> **THE TASK**:
Only text belongs in your copy of the listing below; reproduce it exactly and leave out the pictures.

--- RECORD SET ---

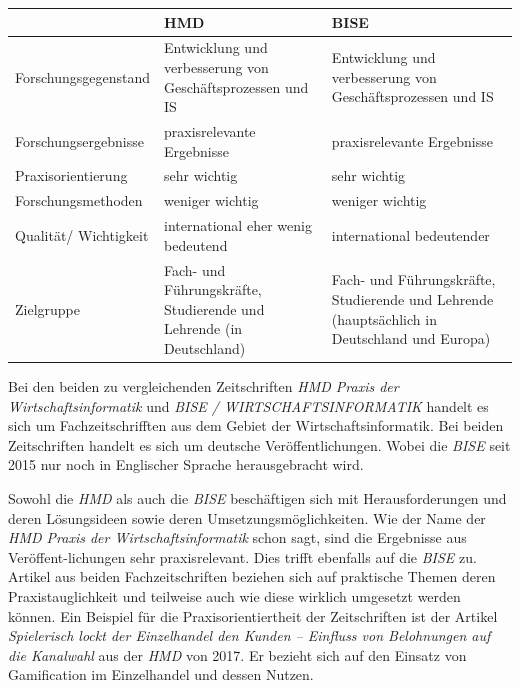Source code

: \documentclass[12pt,utf8]{scrartcl}
\begin{document}
\begin{tabular}{|p{4cm}|p{5.5cm}|p{5.5cm}|}
\hline
& HMD & BISE \\
\hline
Forschungsgegenstand & Entwicklung und verbesserung von Geschäftsprozessen und IS & Entwicklung und verbesserung von Geschäftsprozessen und IS \\
\hline
Forschungsergebnisse & praxisrelevante Ergebnisse & praxisrelevante Ergebnisse \\
\hline
Praxisorientierung & sehr wichtig & sehr wichtig \\
\hline
Forschungsmethoden & weniger wichtig & weniger wichtig \\
\hline
Qualität/ Wichtigkeit & international eher wenig bedeutend & international bedeutender \\
\hline
Zielgruppe & Fach- und Führungskräfte, Studierende und Lehrende (in Deutschland) & Fach- und Führungskräfte, Studierende und Lehrende (hauptsächlich in Deutschland und Europa) \\
\hline
\end{tabular}
\newline
\newline
\newline

Bei den beiden zu vergleichenden Zeitschriften \emph{HMD Praxis der Wirtschaftsinformatik} und \emph{BISE / WIRTSCHAFTSINFORMATIK} handelt es sich um Fachzeitschrifften aus dem Gebiet der Wirtschaftsinformatik. Bei beiden Zeitschriften handelt es sich um deutsche Veröffentlichungen. Wobei die \emph{BISE} seit 2015 nur noch in Englischer Sprache herausgebracht wird\cite{BISE}.

Sowohl die \emph{HMD} als auch die \emph{BISE} beschäftigen sich mit Herausforderungen und deren Lösungsideen sowie deren Umsetzungsmöglichkeiten\cite{Meier2017}\cite{Stein2017}\cite{Ebert2017}. Wie der Name der \emph{HMD Praxis der Wirtschaftsinformatik} schon sagt, sind die Ergebnisse aus Veröffent-lichungen sehr praxisrelevant. Dies trifft ebenfalls auf die \emph{BISE} zu. Artikel aus beiden Fachzeitschriften beziehen sich auf praktische Themen deren Praxistauglichkeit und teilweise auch wie diese wirklich umgesetzt werden können\cite{Meier2017}\cite{Stein2017}\cite{Ebert2017}\cite{Kakar2017}. Ein Beispiel für die Praxisorientiertheit der Zeitschriften ist der Artikel \emph{Spielerisch lockt der Einzelhandel den Kunden – Einfluss von Belohnungen auf die Kanalwahl}\cite{Stein2017} aus der \emph{HMD} von 2017. Er bezieht sich auf den Einsatz von Gamification im Einzelhandel und dessen Nutzen. 
\end{document}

---

> **RESULT**:
Source code

: \documentclass[12pt,utf8]{scrartcl}
\begin{document}
\begin{tabular}{|p{4cm}|p{5.5cm}|p{5.5cm}|}
\hline
& HMD & BISE \\
\hline
Forschungsgegenstand & Entwicklung und verbesserung von Geschäftsprozessen und IS & Entwicklung und verbesserung von Geschäftsprozessen und IS \\
\hline
Forschungsergebnisse & praxisrelevante Ergebnisse & praxisrelevante Ergebnisse \\
\hline
Praxisorientierung & sehr wichtig & sehr wichtig \\
\hline
Forschungsmethoden & weniger wichtig & weniger wichtig \\
\hline
Qualität/ Wichtigkeit & international eher wenig bedeutend & international bedeutender \\
\hline
Zielgruppe & Fach- und Führungskräfte, Studierende und Lehrende (in Deutschland) & Fach- und Führungskräfte, Studierende und Lehrende (hauptsächlich in Deutschland und Europa) \\
\hline
\end{tabular}
\newline
\newline
\newline

Bei den beiden zu vergleichenden Zeitschriften \emph{HMD Praxis der Wirtschaftsinformatik} und \emph{BISE / WIRTSCHAFTSINFORMATIK} handelt es sich um Fachzeitschrifften aus dem Gebiet der Wirtschaftsinformatik. Bei beiden Zeitschriften handelt es sich um deutsche Veröffentlichungen. Wobei die \emph{BISE} seit 2015 nur noch in Englischer Sprache herausgebracht wird\cite{BISE}.

Sowohl die \emph{HMD} als auch die \emph{BISE} beschäftigen sich mit Herausforderungen und deren Lösungsideen sowie deren Umsetzungsmöglichkeiten\cite{Meier2017}\cite{Stein2017}\cite{Ebert2017}. Wie der Name der \emph{HMD Praxis der Wirtschaftsinformatik} schon sagt, sind die Ergebnisse aus Veröffent-lichungen sehr praxisrelevant. Dies trifft ebenfalls auf die \emph{BISE} zu. Artikel aus beiden Fachzeitschriften beziehen sich auf praktische Themen deren Praxistauglichkeit und teilweise auch wie diese wirklich umgesetzt werden können\cite{Meier2017}\cite{Stein2017}\cite{Ebert2017}\cite{Kakar2017}. Ein Beispiel für die Praxisorientiertheit der Zeitschriften ist der Artikel \emph{Spielerisch lockt der Einzelhandel den Kunden – Einfluss von Belohnungen auf die Kanalwahl}\cite{Stein2017} aus der \emph{HMD} von 2017. Er bezieht sich auf den Einsatz von Gamification im Einzelhandel und dessen Nutzen. 
\end{document}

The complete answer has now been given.